** DATA SHOWN follows **
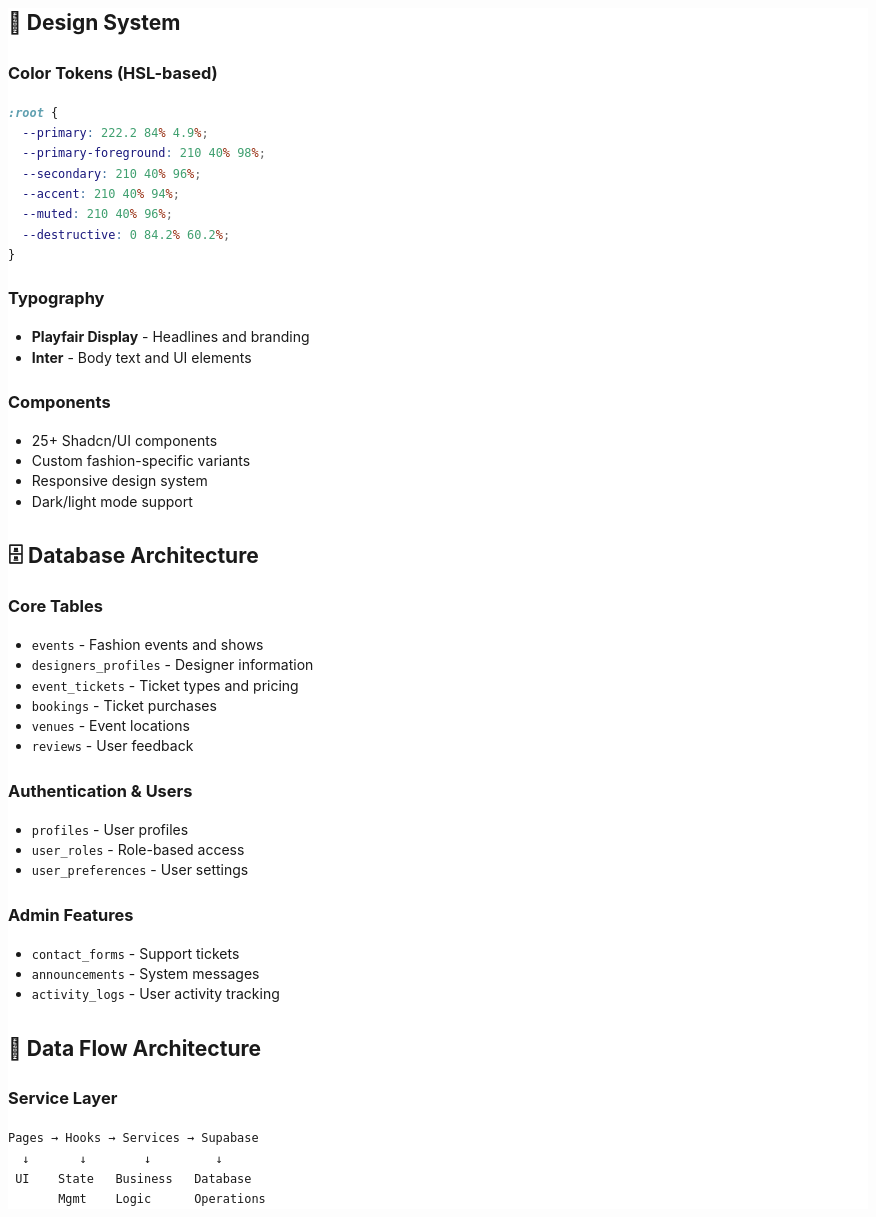## 🎨 **Design System**

### **Color Tokens (HSL-based)**
```css
:root {
  --primary: 222.2 84% 4.9%;
  --primary-foreground: 210 40% 98%;
  --secondary: 210 40% 96%;
  --accent: 210 40% 94%;
  --muted: 210 40% 96%;
  --destructive: 0 84.2% 60.2%;
}
```

### **Typography**
- **Playfair Display** - Headlines and branding
- **Inter** - Body text and UI elements

### **Components**
- 25+ Shadcn/UI components
- Custom fashion-specific variants
- Responsive design system
- Dark/light mode support

## 🗄️ **Database Architecture**

### **Core Tables**
- `events` - Fashion events and shows
- `designers_profiles` - Designer information
- `event_tickets` - Ticket types and pricing
- `bookings` - Ticket purchases
- `venues` - Event locations
- `reviews` - User feedback

### **Authentication & Users**
- `profiles` - User profiles
- `user_roles` - Role-based access
- `user_preferences` - User settings

### **Admin Features**
- `contact_forms` - Support tickets
- `announcements` - System messages
- `activity_logs` - User activity tracking

## 🔄 **Data Flow Architecture**

### **Service Layer**
```
Pages → Hooks → Services → Supabase
  ↓       ↓        ↓         ↓
 UI    State   Business   Database
       Mgmt    Logic      Operations
```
** End of DATA SHOWN **
The lines from the one with "## 🔄 **Data Flow Architecture**" through the end of the data above are to be set down exactly, with both boundary lines included and no other lines.

> **ANSWER BOX**
## 🔄 **Data Flow Architecture**

### **Service Layer**
```
Pages → Hooks → Services → Supabase
  ↓       ↓        ↓         ↓
 UI    State   Business   Database
       Mgmt    Logic      Operations
```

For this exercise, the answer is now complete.